Look for "Hader" in each line of the entries, and return the matching lines.

EXTRACTED ENTRIES>
○ ○ ○ ○ ○ ○ ○

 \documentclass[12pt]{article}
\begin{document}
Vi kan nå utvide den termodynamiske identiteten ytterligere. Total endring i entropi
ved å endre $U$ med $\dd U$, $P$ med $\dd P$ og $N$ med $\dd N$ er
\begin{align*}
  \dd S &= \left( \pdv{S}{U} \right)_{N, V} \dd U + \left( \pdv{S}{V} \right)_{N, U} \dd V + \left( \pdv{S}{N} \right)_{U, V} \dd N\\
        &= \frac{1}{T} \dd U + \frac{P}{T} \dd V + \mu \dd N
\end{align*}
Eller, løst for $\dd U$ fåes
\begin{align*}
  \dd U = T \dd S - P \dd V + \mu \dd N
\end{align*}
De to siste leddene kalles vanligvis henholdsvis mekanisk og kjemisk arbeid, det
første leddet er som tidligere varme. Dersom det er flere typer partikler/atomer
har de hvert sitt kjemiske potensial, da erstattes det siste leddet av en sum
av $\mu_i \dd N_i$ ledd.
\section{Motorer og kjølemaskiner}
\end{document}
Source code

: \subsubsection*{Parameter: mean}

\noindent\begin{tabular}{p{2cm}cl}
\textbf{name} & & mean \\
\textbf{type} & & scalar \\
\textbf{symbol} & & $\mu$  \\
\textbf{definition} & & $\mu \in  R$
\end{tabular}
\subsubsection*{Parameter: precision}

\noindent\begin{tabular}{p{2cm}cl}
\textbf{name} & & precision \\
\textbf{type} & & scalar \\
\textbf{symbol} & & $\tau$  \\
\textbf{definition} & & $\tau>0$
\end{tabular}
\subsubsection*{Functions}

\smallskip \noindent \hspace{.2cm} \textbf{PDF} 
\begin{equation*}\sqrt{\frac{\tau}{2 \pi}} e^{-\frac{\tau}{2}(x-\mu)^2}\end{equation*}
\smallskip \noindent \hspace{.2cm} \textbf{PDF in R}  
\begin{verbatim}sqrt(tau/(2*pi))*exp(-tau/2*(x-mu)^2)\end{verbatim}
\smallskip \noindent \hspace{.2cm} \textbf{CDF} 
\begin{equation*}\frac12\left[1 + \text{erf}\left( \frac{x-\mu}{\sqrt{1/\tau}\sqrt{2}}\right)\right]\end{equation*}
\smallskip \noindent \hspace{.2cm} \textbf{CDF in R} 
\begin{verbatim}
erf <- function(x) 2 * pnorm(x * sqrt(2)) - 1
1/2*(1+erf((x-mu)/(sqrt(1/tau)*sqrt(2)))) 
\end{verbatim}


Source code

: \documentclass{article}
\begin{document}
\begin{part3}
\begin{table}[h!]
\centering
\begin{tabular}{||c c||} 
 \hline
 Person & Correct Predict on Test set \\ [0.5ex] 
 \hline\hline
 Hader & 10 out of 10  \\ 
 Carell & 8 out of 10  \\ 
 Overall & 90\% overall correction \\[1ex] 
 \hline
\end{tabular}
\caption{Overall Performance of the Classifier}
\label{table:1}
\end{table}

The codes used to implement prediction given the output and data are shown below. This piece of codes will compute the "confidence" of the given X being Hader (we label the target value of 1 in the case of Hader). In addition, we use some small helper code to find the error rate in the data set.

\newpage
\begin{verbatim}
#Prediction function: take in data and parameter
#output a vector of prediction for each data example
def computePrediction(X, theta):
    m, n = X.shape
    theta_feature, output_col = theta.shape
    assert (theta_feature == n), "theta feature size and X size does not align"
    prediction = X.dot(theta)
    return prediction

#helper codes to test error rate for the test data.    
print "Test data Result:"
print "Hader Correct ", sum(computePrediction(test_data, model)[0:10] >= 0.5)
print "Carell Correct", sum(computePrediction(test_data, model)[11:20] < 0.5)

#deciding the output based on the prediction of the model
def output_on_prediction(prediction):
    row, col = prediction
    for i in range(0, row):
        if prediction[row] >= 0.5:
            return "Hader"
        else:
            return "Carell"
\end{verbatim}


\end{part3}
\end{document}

○ ○ ○ ○ ○ ○ ○

WRITTEN RESPONSE>
 Hader & 10 out of 10  \\ 
The codes used to implement prediction given the output and data are shown below. This piece of codes will compute the "confidence" of the given X being Hader (we label the target value of 1 in the case of Hader). In addition, we use some small helper code to find the error rate in the data set.
print "Hader Correct ", sum(computePrediction(test_data, model)[0:10] >= 0.5)
            return "Hader"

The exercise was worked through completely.